With constant scribbling and drawing, finally she gave birth to Saint Oniisan. As she explains it, there’s barely any thought process involved in creating the manga because the story just happened as she drew the manga. (So don’t think too much when reading Saint Oniisan people!) Perhaps her system works the same way prophets were possessed by Holy Ghost to write psalms and stuff. I’m pretty sure it’s divine providence. lol. Nonetheless, she does go on a spree in terms of writing and her editors does some editing for things she overlooked.
At first, she really didn’t think thought the idea could be a little problematic especially with its religious implications, but she got a bit worried when her editor already found it interesting only after she has gotten 4 pages in. Her editor though did reassure her that her work was indeed interesting, however, because of the subject at hand, they had to be more careful each time they bring out a chapter. In the interview, this cautious feeling went on until the third chapter. The previous chapters did not receive much reactions. It wasn’t until after all the introductions were done (the first 3 or 4 chapters had lengthy descriptions of Jesus and Buddha’s past) that she managed to play with the story more, eventually garnering positive responses.
The reception towards to her work was of course warm to the point that even pastors and catholic priests actually write her and tell her that they’re even distributing this manga in their school!1 She adds that it’s probably because they want to show how Jesus and Buddha can freely and casually interact with each other. I think in Japan there are some Catholics who find it hard to profess their faith perhaps due to its religious discipline compared to the more relaxed Shinto and Buddhist faiths.

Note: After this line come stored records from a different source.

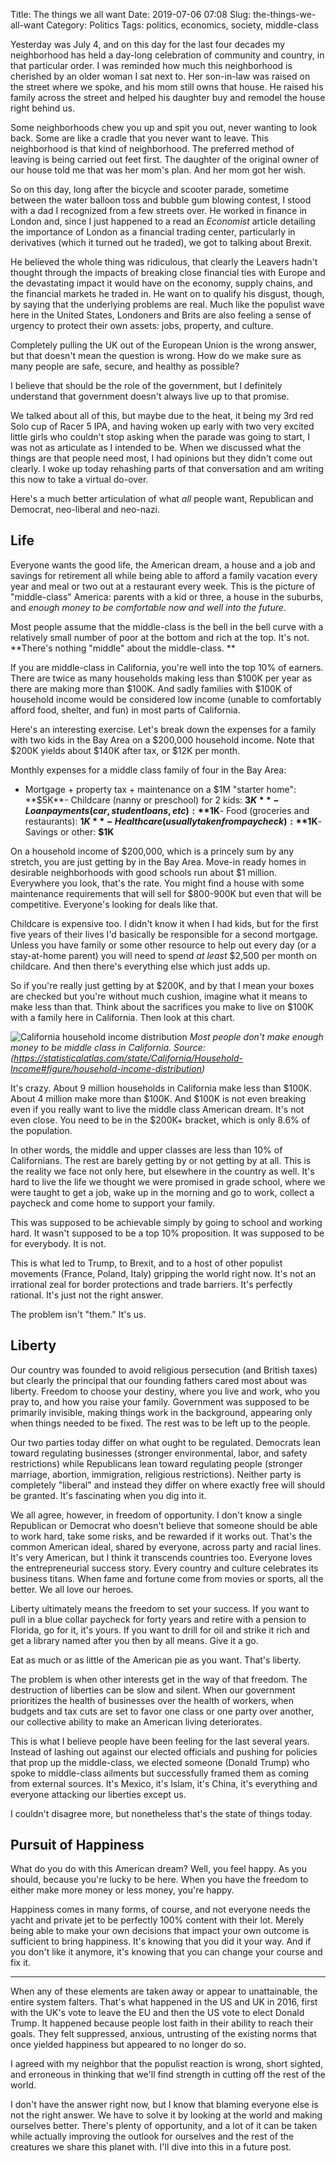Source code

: Title: The things we all want
Date: 2019-07-06 07:08
Slug: the-things-we-all-want
Category: Politics
Tags: politics, economics, society, middle-class

Yesterday was July 4, and on this day for the last four decades my neighborhood has held a day-long celebration of community and country, in that particular order. I was reminded how much this neighborhood is cherished by an older woman I sat next to. Her son-in-law was raised on the street where we spoke, and his mom still owns that house. He raised his family across the street and helped his daughter buy and remodel the house right behind us. 

Some neighborhoods chew you up and spit you out, never wanting to look back. Some are like a cradle that you never want to leave. This neighborhood is that kind of neighborhood. The preferred method of leaving is being carried out feet first. The daughter of the original owner of our house told me that was her mom's plan. And her mom got her wish.

So on this day, long after the bicycle and scooter parade, sometime between the water balloon toss and bubble gum blowing contest, I stood with a dad I recognized from a few streets over. He worked in finance in London and, since I just happened to a read an *Economist* article detailing the importance of London as a financial trading center, particularly in derivatives (which it turned out he traded), we got to talking about Brexit. 

He believed the whole thing was ridiculous, that clearly the Leavers hadn't thought through the impacts of breaking close financial ties with Europe and the devastating impact it would have on the economy, supply chains, and the financial markets he traded in. He want on to qualify his disgust, though, by saying that the underlying problems are real. Much like the populist wave here in the United States, Londoners and Brits are also feeling a sense of urgency to protect their own assets: jobs, property, and culture. 

Completely pulling the UK out of the European Union is the wrong answer, but that doesn't mean the question is wrong. How do we make sure as many people are safe, secure, and healthy as possible? 

I believe that should be the role of the government, but I definitely understand that government doesn't always live up to that promise. 

We talked about all of this, but maybe due to the heat, it being my 3rd red Solo cup of Racer 5 IPA, and having woken up early with two very excited little girls who couldn't stop asking when the parade was going to start, I was not as articulate as I intended to be. When we discussed what the things are that people need most, I had opinions but they didn't come out clearly. I woke up today rehashing parts of that conversation and am writing this now to take a virtual do-over. 

Here's a much better articulation of what *all* people want, Republican and Democrat, neo-liberal and neo-nazi. 

## Life

Everyone wants the good life, the American dream, a house and a job and savings for retirement all while being able to afford a family vacation every year and meal or two out at a restaurant every week. This is the picture of "middle-class" America: parents with a kid or three, a house in the suburbs, and *enough money to be comfortable now and well into the future*.

Most people assume that the middle-class is the bell in the bell curve with a relatively small number of poor at the bottom and rich at the top. It's not. **There's nothing "middle" about the middle-class. **

If you are middle-class in California, you're well into the top 10% of earners. There are twice as many households making less than $100K per year as there are making more than $100K. And sadly families with $100K of household income would be considered low income (unable to comfortably afford food, shelter, and fun) in most parts of California. 

Here's an interesting exercise. Let's break down the expenses for a family with two kids in the Bay Area on a $200,000 household income. Note that $200K yields about $140K after tax, or $12K per month.

Monthly expenses for a middle class family of four in the Bay Area:

- Mortgage + property tax + maintenance on a $1M "starter home": **$5K**- Childcare (nanny or preschool) for 2 kids: **$3K**- Loan payments (car, student loans, etc): **$1K**- Food (groceries and restaurants): **$1K**- Healthcare (usually taken from paycheck): **$1K**- Savings or other: **$1K**

On a household income of $200,000, which is a princely sum by any stretch, you are just getting by in the Bay Area. Move-in ready homes in desirable neighborhoods with good schools run about $1 million. Everywhere you look, that's the rate. You might find a house with some maintenance requirements that will sell for $800-900K but even that will be competitive. Everyone's looking for deals like that. 

Childcare is expensive too. I didn't know it when I had kids, but for the first five years of their lives I'd basically be responsible for a second mortgage. Unless you have family or some other resource to help out every day (or a stay-at-home parent) you will need to spend *at least* $2,500 per month on childcare. And then there's everything else which just adds up. 

So if you're really just getting by at $200K, and by that I mean your boxes are checked but you're without much cushion, imagine what it means to make less than that. Think about the sacrifices you make to live on $100K with a family here in California. Then look at this chart.

![California household income distribution]({static}/images/2019/07/income.png)
*Most people don't make enough money to be middle class in California. Source: (https://statisticalatlas.com/state/California/Household-Income#figure/household-income-distribution)*

It's crazy. About 9 million households in California make less than $100K. About 4 million make more than $100K. And $100K is not even breaking even if you really want to live the middle class American dream. It's not even close. You need to be in the $200K+ bracket, which is only 8.6% of the population. 

In other words, the middle and upper classes are less than 10% of Californians. The rest are barely getting by or not getting by at all. This is the reality we face not only here, but elsewhere in the country as well. It's hard to live the life we thought we were promised in grade school, where we were taught to get a job, wake up in the morning and go to work, collect a paycheck and come home to support your family. 

This was supposed to be achievable simply by going to school and working hard. It wasn't supposed to be a top 10% proposition. It was supposed to be for everybody. It is not. 

This is what led to Trump, to Brexit, and to a host of other populist movements (France, Poland, Italy) gripping the world right now. It's not an irrational zeal for border protections and trade barriers. It's perfectly rational. It's just not the right answer. 

The problem isn't "them." It's us. 

## Liberty

Our country was founded to avoid religious persecution (and British taxes) but clearly the principal that our founding fathers cared most about was liberty. Freedom to choose your destiny, where you live and work, who you pray to, and how you raise your family. Government was supposed to be primarily invisible, making things work in the background, appearing only when things needed to be fixed. The rest was to be left up to the people. 

Our two parties today differ on what ought to be regulated. Democrats lean toward regulating businesses (stronger environmental, labor, and safety restrictions) while Republicans lean toward regulating people (stronger marriage, abortion, immigration, religious restrictions). Neither party is completely "liberal" and instead they differ on where exactly free will should be granted. It's fascinating when you dig into it. 

We all agree, however, in freedom of opportunity. I don't know a single Republican or Democrat who doesn't believe that someone should be able to work hard, take some risks, and be rewarded if it works out. That's the common American ideal, shared by everyone, across party and racial lines. It's very American, but I think it transcends countries too. Everyone loves the entrepreneurial success story. Every country and culture celebrates its business titans. When fame and fortune come from movies or sports, all the better. We all love our heroes. 

Liberty ultimately means the freedom to set your success. If you want to pull in a blue collar paycheck for forty years and retire with a pension to Florida, go for it, it's yours. If you want to drill for oil and strike it rich and get a library named after you then by all means. Give it a go. 

Eat as much or as little of the American pie as you want. That's liberty. 

The problem is when other interests get in the way of that freedom. The destruction of liberties can be slow and silent. When our government prioritizes the health of businesses over the health of workers, when budgets and tax cuts are set to favor one class or one party over another, our collective ability to make an American living deteriorates. 

This is what I believe people have been feeling for the last several years. Instead of lashing out against our elected officials and pushing for policies that prop up the middle-class, we elected someone (Donald Trump) who spoke to middle-class ailments but successfully framed them as coming from external sources. It's Mexico, it's Islam, it's China, it's everything and everyone attacking our liberties except us. 

I couldn't disagree more, but nonetheless that's the state of things today. 

## Pursuit of Happiness

What do you do with this American dream? Well, you feel happy. As you should, because you're lucky to be here. When you have the freedom to either make more money or less money, you're happy. 

Happiness comes in many forms, of course, and not everyone needs the yacht and private jet to be perfectly 100% content with their lot. Merely being able to make your own decisions that impact your own outcome is sufficient to bring happiness. It's knowing that you did it your way. And if you don't like it anymore, it's knowing that you can change your course and fix it. 

---

When any of these elements are taken away or appear to unattainable, the entire system falters. That's what happened in the US and UK in 2016, first with the UK's vote to leave the EU and then the US vote to elect Donald Trump. It happened because people lost faith in their ability to reach their goals. They felt suppressed, anxious, untrusting of the existing norms that once yielded happiness but appeared to no longer do so. 

I agreed with my neighbor that the populist reaction is wrong, short sighted, and erroneous in thinking that we'll find strength in cutting off the rest of the world. 

I don't have the answer right now, but I know that blaming everyone else is not the right answer. We have to solve it by looking at the world and making ourselves better. There's plenty of opportunity, and a lot of it can be taken while actually improving the outlook for ourselves and the rest of the creatures we share this planet with. I'll dive into this in a future post.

It can also be due to the strain caused by their historical exodus during Tokugawa era. Either way, for these pastors, Saint Oniisan was a great example in overcoming this tension between these two religions. If Jesus and Buddha can get along, then why don’t we all just get along?
The interview also had other interesting trivia about Nakamura-sensei. Prior to being a mangaka, she actually thought of joining SDF. In her third year in middle school, she started soliciting her manuscripts to Shounen Gangan. She really didn’t have the leisure of being a doujinshika, (she reasons that she lived far and didn’t have enough friends. lol.), so this is the route she took. She initially submitted serious mangas, but after her 3rd application she thought of switching her epic 50 page battle2 to a 16 page gag manga. The editor told her to bring more material for her gag manga, and as you say, the rest is history. Of course, she did try to stop doing gag manga afterwards, but somehow found herself more inclined in writing comedy. For a girl though, what I find interesting was how she was not inclined to writing love stories. She even adds that she’s quite poor at it.
Reading this series of interviews with Nakamura-sensei was rather refreshing to read especially since I’ve been curious on what she’s like as a mangaka and how she even came up with something like Saint Oniisan. My friend puts it best that you don’t need brains to create crack like that. lol.